Keeping track of the software supply chain in complex applications is important. Just last month researchers found more than 1,400 vulnerabilities in a networked medical supply cabinet due to third-party software incorporated in its stack including Microsoft Windows XP, Symantec pcAnywhere and SAP Crystal Reports 8.5.
Keeping track is so important that later this month the Food and Drug Administration will start work on the final draft of regulations for medical devices and how to deal with software vulnerabilities that present themselves after medical devices have shipped.
Code security issues can extend to popular network devices, even security gear. Famously, Juniper announced back in December that its NetScreen gear had been backdoored and unauthorized code injected into the operating system. How is still a mystery – at least to the public. Unknown parties apparently installed the backdoor intentionally, leaving it to be exploited at will, but exploitable vulnerabilities may be the result of poor coding, inadequate quality assurance or honest error.
Investigating what happened should have involved an examination of what Curphey calls code genetics – where the code came from and who wrote it. Both need to be examined to determine how it happened and whether the genetics reveal further threat. “It could have been a rogue developer. If so, what else did that developer touch?” he says.
It’s one of the basics of software security, but patching is something that is often ignored or put off until a more convenient time. That leaves a window of opportunity for attackers, who are well aware of this tendency on the part of network admins, says John Pironti, president of IP Architects.

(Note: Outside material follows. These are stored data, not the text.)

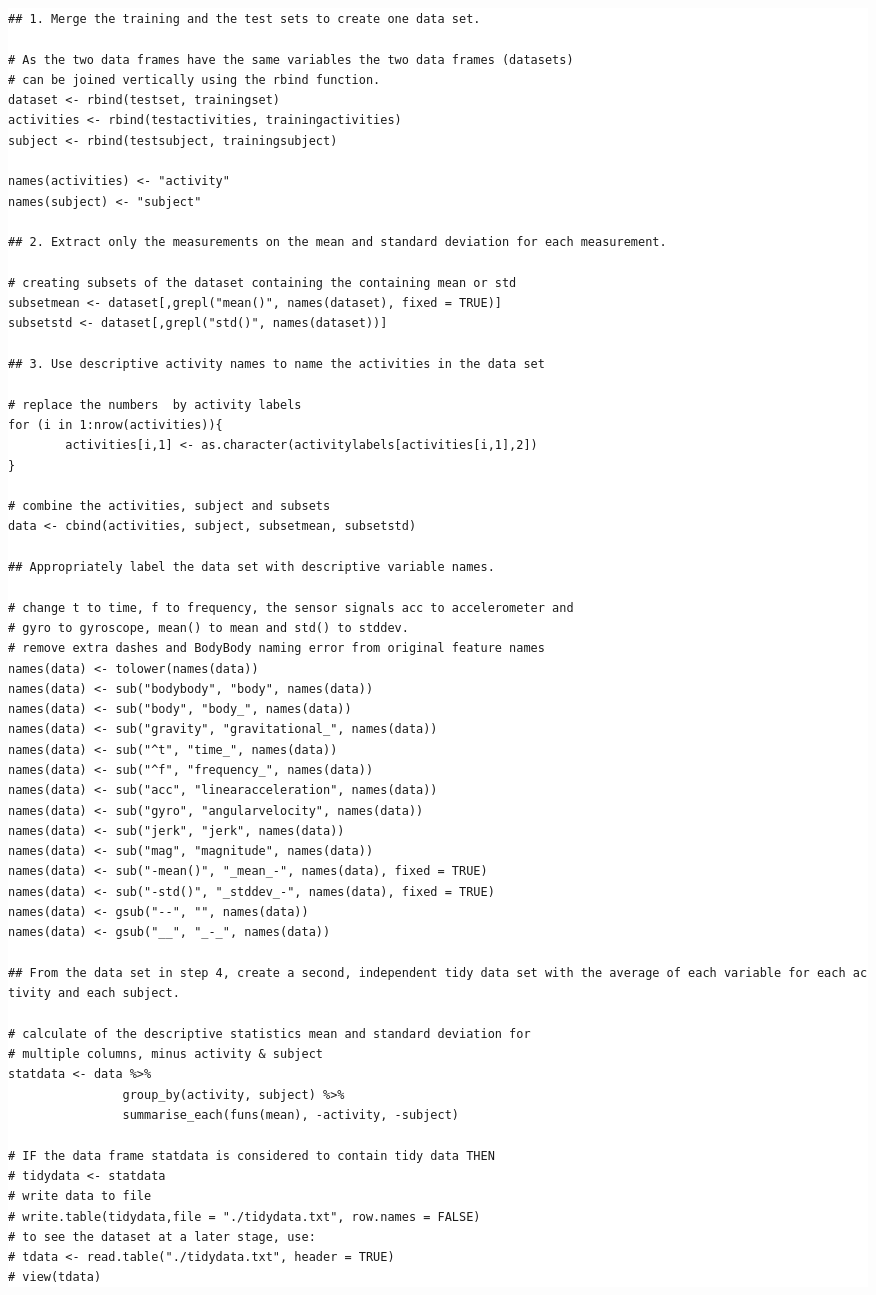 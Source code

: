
 ```{r}
## 1. Merge the training and the test sets to create one data set.

# As the two data frames have the same variables the two data frames (datasets)
# can be joined vertically using the rbind function.
dataset <- rbind(testset, trainingset)
activities <- rbind(testactivities, trainingactivities)
subject <- rbind(testsubject, trainingsubject)

names(activities) <- "activity"
names(subject) <- "subject"

## 2. Extract only the measurements on the mean and standard deviation for each measurement.

# creating subsets of the dataset containing the containing mean or std
subsetmean <- dataset[,grepl("mean()", names(dataset), fixed = TRUE)]
subsetstd <- dataset[,grepl("std()", names(dataset))]

## 3. Use descriptive activity names to name the activities in the data set

# replace the numbers  by activity labels
for (i in 1:nrow(activities)){
        activities[i,1] <- as.character(activitylabels[activities[i,1],2])
}

# combine the activities, subject and subsets
data <- cbind(activities, subject, subsetmean, subsetstd)

## Appropriately label the data set with descriptive variable names.

# change t to time, f to frequency, the sensor signals acc to accelerometer and 
# gyro to gyroscope, mean() to mean and std() to stddev.
# remove extra dashes and BodyBody naming error from original feature names
names(data) <- tolower(names(data))
names(data) <- sub("bodybody", "body", names(data))
names(data) <- sub("body", "body_", names(data))
names(data) <- sub("gravity", "gravitational_", names(data))
names(data) <- sub("^t", "time_", names(data))
names(data) <- sub("^f", "frequency_", names(data))
names(data) <- sub("acc", "linearacceleration", names(data))
names(data) <- sub("gyro", "angularvelocity", names(data))
names(data) <- sub("jerk", "jerk", names(data))
names(data) <- sub("mag", "magnitude", names(data))
names(data) <- sub("-mean()", "_mean_-", names(data), fixed = TRUE)
names(data) <- sub("-std()", "_stddev_-", names(data), fixed = TRUE)
names(data) <- gsub("--", "", names(data))
names(data) <- gsub("__", "_-_", names(data))

## From the data set in step 4, create a second, independent tidy data set with the average of each variable for each activity and each subject.

# calculate of the descriptive statistics mean and standard deviation for 
# multiple columns, minus activity & subject
statdata <- data %>% 
                group_by(activity, subject) %>% 
                summarise_each(funs(mean), -activity, -subject)

# IF the data frame statdata is considered to contain tidy data THEN
# tidydata <- statdata
# write data to file
# write.table(tidydata,file = "./tidydata.txt", row.names = FALSE)
# to see the dataset at a later stage, use:
# tdata <- read.table("./tidydata.txt", header = TRUE)
# view(tdata)
```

Take Microsoft’s Patch Tuesday, which addresses weaknesses discovered month-by-month. Because many organizations don’t patch right away it results in a Patch Tuesday contest, he says. The game is, “How fast can I reverse-engineer the Microsoft patches?” he says. Attackers try to figure out what flaws the patches correct, create ways to exploit them, then seek vulnerable systems to attack before they are patched.
In the Juniper NetScreen case it’s likely many customers using the gear haven’t installed the patches yet and won’t for a long time, he says. “This will be used for years.”
There are steps to take that reduce risk:
- Understand what open source or third-party is in the software you buy.
- Ask vendors to document how they monitor ongoing health of components they are using and how they fix flaws. How mature is their software development lifecycle program that monitors code from birth to grave?
- If there’s a commercial third-party library being used, is there an SLA with that vendor to ensure faulty components get patched?
- Are commercial software developers using static and dynamic analysis and threat modeling to check the viability of their software?
- Set priorities about which applications are monitored and maintained most closely based on how critical the apps are to the business and the value of the resources they touch.